··· DATA FOR ANALYSIS
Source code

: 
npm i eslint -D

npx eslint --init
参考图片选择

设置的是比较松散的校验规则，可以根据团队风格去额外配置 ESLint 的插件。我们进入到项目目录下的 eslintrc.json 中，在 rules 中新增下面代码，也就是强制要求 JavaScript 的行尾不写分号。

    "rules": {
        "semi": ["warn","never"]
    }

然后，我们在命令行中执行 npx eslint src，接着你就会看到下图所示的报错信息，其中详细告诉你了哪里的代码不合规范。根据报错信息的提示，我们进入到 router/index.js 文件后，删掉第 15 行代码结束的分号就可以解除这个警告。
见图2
······
··· DATA FOR ANALYSIS
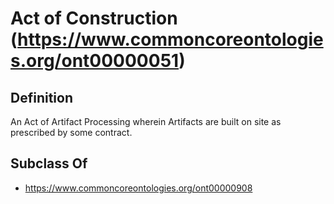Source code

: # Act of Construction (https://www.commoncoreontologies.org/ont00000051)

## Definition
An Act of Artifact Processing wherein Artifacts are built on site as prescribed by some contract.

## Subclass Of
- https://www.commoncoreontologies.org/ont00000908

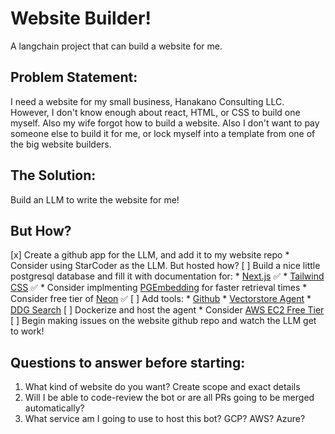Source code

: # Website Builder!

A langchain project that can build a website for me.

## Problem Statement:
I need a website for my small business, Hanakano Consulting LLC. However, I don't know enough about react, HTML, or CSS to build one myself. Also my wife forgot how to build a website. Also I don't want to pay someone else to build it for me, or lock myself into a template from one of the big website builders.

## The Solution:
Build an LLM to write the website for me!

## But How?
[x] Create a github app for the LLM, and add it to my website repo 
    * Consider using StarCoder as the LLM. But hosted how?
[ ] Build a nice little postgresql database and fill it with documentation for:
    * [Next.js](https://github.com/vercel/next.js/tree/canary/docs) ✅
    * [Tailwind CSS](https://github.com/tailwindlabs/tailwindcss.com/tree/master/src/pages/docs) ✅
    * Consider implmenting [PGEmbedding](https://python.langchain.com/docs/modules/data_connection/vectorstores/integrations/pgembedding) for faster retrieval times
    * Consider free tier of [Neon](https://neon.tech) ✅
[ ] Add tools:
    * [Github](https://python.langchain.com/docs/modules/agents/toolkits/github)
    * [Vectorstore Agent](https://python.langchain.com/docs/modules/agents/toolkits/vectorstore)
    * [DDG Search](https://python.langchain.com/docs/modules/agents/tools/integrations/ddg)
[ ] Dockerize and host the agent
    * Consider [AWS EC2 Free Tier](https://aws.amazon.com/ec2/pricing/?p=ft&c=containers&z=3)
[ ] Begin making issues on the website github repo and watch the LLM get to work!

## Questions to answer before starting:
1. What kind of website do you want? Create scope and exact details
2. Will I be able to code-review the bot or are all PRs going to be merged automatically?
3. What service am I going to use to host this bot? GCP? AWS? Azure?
······
▶ ACTION ITEM:
List each line of the entries that holds the string "going".

▶ ANSWER SECTION:
2. Will I be able to code-review the bot or are all PRs going to be merged automatically?
3. What service am I going to use to host this bot? GCP? AWS? Azure?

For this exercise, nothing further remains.